Internal DNS errors caused DBT jobs and setup tests to fail in AWS East region.
2024-03-19 21:14:00
Ticket created by a customer through our ticketing system.
2024-03-19 23:28:00
Issue escalated to Fivetran site reliability team.
2024-03-19 23:39:00
The spike in error(-2, 'Name or service notknown') started around 1:40 PM PST.
2024-03-20 1:14:00
One AWS host containing coredns pod went above 100% CPU and all the pods on that node were not working. The issue was coredns pod was in running state but was not able to service any requests. Hence we were high likely getting 1/6 errors with our services. Once the faulty node was figured out, we cordoned and drained that node. Draining of node resulted in faulty coredns pod to be rescheduled and the error count went to zero.
We noticed spike in DNS lookup failures. DNS was not entirely down, but failing some percent of the time, causing test-runner and transformations to fail. Issue only happened in us-east-1 region, which is our largest AWS region.
It was isolated to a node where core-dns pods are running along with either test-runner or transformations (dbt-runner, scheduler,etc). Further investigation pointed to, when a node started failing, these nodes only have 2 cores, and 4 DBT jobs are able to saturate CPU.
DBT jobs were not requesting enough CPU to trigger an autoscale. CPU and memory limit were tweaked. Also max node count was increased. A new dashboard was made to monitor and ensure the limit increase worked as expected.

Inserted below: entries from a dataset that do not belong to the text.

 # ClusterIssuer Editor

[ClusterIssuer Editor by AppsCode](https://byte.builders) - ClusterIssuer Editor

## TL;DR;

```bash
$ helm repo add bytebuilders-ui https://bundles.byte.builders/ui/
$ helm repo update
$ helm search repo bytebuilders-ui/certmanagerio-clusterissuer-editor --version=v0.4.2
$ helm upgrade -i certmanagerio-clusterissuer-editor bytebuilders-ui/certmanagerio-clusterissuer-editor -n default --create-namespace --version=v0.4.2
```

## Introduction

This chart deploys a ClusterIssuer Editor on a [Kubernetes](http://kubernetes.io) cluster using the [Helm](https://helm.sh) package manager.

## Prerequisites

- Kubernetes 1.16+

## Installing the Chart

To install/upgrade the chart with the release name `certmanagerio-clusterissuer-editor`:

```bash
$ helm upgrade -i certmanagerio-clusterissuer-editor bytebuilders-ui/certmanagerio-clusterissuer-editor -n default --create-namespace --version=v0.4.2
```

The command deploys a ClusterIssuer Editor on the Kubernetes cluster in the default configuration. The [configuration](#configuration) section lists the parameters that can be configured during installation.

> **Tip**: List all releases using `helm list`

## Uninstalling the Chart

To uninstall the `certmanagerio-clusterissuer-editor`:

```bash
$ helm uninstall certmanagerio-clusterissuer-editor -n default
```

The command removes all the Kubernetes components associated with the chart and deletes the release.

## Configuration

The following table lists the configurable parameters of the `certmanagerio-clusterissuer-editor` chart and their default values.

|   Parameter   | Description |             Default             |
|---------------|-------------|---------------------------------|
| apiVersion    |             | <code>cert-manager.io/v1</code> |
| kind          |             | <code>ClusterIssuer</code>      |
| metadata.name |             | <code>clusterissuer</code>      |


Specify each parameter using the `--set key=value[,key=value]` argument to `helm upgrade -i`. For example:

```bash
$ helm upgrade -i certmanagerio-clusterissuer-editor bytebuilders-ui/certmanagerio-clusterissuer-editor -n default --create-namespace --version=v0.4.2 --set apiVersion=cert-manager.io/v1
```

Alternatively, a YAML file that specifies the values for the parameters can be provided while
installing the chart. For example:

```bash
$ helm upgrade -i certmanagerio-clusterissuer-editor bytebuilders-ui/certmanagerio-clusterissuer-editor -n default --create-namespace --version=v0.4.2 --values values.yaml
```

After tweaking the CPU limits it created another issue which was due to lack of resources and was widespread across at least 3 regions this time. This time around, this did trigger autoscaling (more nodes got added ).
As a result, to mitigate the lack of resources issue, new nodepool with bigger instance type was created (m5.4xlarge) and dbt cpu request limits were adjusted.
To make it even more stable, a dedicated nodepool for coredns pods was created. Having them isolated means we can be certain that if something goes wrong on the worker nodes, the core nodes will be unaffected.
This also adds the ability to test how autoscaler reacts to high load from dbt-runner.